Category Archives: Global Health

Our Stellar Students: Sharmila Sandirasegarane, Post #2

Sharmila Sandirasegarane updates us on health care in Tanzania:

Compared to the Kibiti Health Center, equipped with a few consultation rooms and an operating room for minor procedures, the Lushoto District Hospital seemed to be stocked. Tanzania has a multi-tiered, decentralized health system with facilities ranging from rural dispensaries, with minimal services, to national referral hospitals, with the country’s highest level of care. Between these levels, patients can be referred to health centers and district hospitals.

We toured the district hospital’s various departments, including pediatrics, pharmacy, ophthalmic nursing, maternal health, labor and delivery, and phlebotomy. I was told about the modest patient records systems in many African hospitals, but it was definitely an experience to see the stacks of papers that filled a room. Handwritten sheets marked the numbers of each aisle, which were cross-listed with the patient names in the computer system. I was glad to learn that there was some kind of digital system in place, but the files only connected the names to the identification numbers of the patients, not their actual records. The records only existed in paper form.

We were pleased by the stocks of equipment, especially in the pharmacy, but we learned that it was fairly common for supplies to be out of stock. The medical students and the faculty emphasized their frustration about this problem, especially at a referral hospital. They thought the issue was out of their control as they blamed the lack of government funding for this issue.

This lack of funding is especially infuriating considering the corruption that the students frequently allege of government officials. For example, government officials in all districts own V8 SUVs that they use for a maximum of six years. Two of these cars can cost as much as a CT scan, while the country only had one machine in the country in recent years. This excessive spending is especially frustrating after seeing the lack of equipment in some of the health facilities. Even though the district hospital was relatively well-stocked, it could definitely have improvements in sanitation and infrastructure.

Particularity in dispensaries and health centers like in Kibiti, greater allocation of health funds could be very impactful. The methods of transportation for patients who move through the referral system is also inadequately developed; it is near impossible for patients in rural areas to move from dispensaries to referral hospitals for severe cases because of financial and infrastructure limitations. In fact, patients have to pay for the gas used in ambulances.

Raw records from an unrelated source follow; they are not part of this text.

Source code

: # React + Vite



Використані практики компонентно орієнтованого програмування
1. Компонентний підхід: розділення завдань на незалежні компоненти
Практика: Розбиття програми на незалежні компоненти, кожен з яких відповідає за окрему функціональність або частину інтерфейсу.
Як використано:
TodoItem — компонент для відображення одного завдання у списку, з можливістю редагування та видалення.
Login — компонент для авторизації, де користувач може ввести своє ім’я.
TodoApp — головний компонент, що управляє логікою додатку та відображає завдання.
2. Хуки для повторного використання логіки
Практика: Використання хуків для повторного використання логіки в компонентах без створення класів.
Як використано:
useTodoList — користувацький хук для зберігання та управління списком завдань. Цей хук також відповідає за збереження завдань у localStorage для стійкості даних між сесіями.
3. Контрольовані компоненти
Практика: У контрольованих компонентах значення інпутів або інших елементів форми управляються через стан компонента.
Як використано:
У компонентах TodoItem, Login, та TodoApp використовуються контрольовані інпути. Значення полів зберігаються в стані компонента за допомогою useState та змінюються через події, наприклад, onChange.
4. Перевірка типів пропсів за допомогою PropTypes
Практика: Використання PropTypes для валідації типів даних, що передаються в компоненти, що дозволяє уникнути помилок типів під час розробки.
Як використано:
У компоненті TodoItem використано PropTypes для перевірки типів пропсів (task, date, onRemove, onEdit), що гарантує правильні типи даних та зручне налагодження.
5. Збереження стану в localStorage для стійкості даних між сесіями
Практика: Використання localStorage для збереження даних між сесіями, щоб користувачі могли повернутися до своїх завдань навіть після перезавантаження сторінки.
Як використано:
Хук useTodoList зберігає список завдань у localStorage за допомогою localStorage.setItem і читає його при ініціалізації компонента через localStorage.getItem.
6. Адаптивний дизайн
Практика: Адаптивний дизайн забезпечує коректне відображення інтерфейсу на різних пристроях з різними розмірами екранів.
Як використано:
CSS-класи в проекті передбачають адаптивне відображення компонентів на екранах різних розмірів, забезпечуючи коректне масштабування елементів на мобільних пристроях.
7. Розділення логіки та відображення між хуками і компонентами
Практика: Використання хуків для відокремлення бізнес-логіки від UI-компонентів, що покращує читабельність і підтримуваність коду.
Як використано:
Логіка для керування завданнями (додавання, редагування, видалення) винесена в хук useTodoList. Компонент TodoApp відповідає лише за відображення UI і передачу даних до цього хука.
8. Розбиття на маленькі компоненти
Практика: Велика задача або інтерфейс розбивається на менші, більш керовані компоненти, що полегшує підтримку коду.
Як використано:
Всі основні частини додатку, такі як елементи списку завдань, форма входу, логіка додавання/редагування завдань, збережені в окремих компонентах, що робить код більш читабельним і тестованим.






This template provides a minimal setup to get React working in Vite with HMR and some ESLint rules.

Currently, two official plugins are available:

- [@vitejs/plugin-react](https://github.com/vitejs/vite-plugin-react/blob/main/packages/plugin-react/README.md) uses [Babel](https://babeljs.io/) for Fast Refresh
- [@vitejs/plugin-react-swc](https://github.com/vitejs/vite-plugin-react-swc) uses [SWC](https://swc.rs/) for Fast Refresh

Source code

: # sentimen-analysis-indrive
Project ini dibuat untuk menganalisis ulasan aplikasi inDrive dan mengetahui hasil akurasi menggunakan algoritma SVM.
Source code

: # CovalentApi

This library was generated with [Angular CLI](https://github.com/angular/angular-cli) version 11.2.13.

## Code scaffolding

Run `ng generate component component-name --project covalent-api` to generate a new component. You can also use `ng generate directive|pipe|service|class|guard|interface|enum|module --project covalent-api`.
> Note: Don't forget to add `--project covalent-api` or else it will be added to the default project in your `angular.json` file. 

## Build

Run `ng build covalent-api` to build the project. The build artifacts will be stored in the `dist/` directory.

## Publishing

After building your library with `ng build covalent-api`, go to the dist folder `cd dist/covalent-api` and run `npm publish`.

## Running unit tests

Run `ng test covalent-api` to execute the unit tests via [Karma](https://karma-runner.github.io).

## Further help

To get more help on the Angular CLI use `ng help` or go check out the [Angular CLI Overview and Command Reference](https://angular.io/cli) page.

There are many underfunded areas in Tanzania’s health structure, even including the salaries of health professionals, which makes the lack of funding a fundamental issue in access to care. Actually seeing these issues first-hand has made me develop a deeper appreciation of the magnitude of the problem.

Our Stellar Students: Sharmila Sandirasegarane, Biobehavioral Health

Sharmila Sandirasegarane
Summer Abroad HHD Blog
May 30, 2014

Major: Biobehavioral Health
Minors: Global Health and Spanish
Hometown: Hershey, PA
Extracurricular Activities: Biobehavioral Health Society, Schreyer Honors College Student Council, THON, Mid-State Literacy Council
Career Goals: Aspiring physician

After months of anticipation, I was eager to go into the field in Tanzania. The challenges that were encountered during the day aligned well with the topics that were discussed during my Global Health minor classes. When we arrived at the first home of the village, I thought that we were not going to be able to survey other residents because they were working on their farms. Instead, the medical students and supervisor for the Muhimbili University of Health and Allied Sciences were working to establish a relationship with the family.

A woman from the home served as our guide, as we traveled from hut to hut to survey mothers about the vaccination status of their children under two years. If we did not have her flexibility and willingness to help, we would have never have made it through the village. Through high grasses, we walked on narrow, sandy paths to travel to each home, which were spaced at least ten minutes away from each other.

What struck me most was how the way of life was so detached from the rest of the world. I began thinking about the practical constraints with starting health interventions in the area, beginning with the challenges to travel from the village. It took the villagers about an hour to travel to their local clinics. If there were education initiatives conducted in the area, a major challenge would be the travel times for the children to meet. The concepts about individual perceptions of health became clearer to me as I considered that the locals knew what they knew, while modern medicine played a minimal role in the schemes of their lives.

After seeing a setting where global health initiatives could be implemented, I realized the essential nature of cooperating with local individuals. The village had specific needs based on its sanitation system, availability of water, accessibility of homes, and many other factors. Several of these factors could not have been observed if it were not for the cooperation with the locals. This relationship was only established by communicating with the village leaders, the woman who served as our guide, and the women that we interviewed, all in Swahili. I realized that specific conditions were necessary to study remote areas, in order to have any hope of establishing any kind of targeted program.

On a lighter note, I realized how much fun fieldwork can be. I loved observing a different, peaceful lifestyle. I had a great time speaking broken Swahili with our guide, and laughing with her as we walked on the tall grasses as we tried to avoid the water that had taken over a quarter mile of the path. I found the fieldwork experience both eye-opening and exhilarating.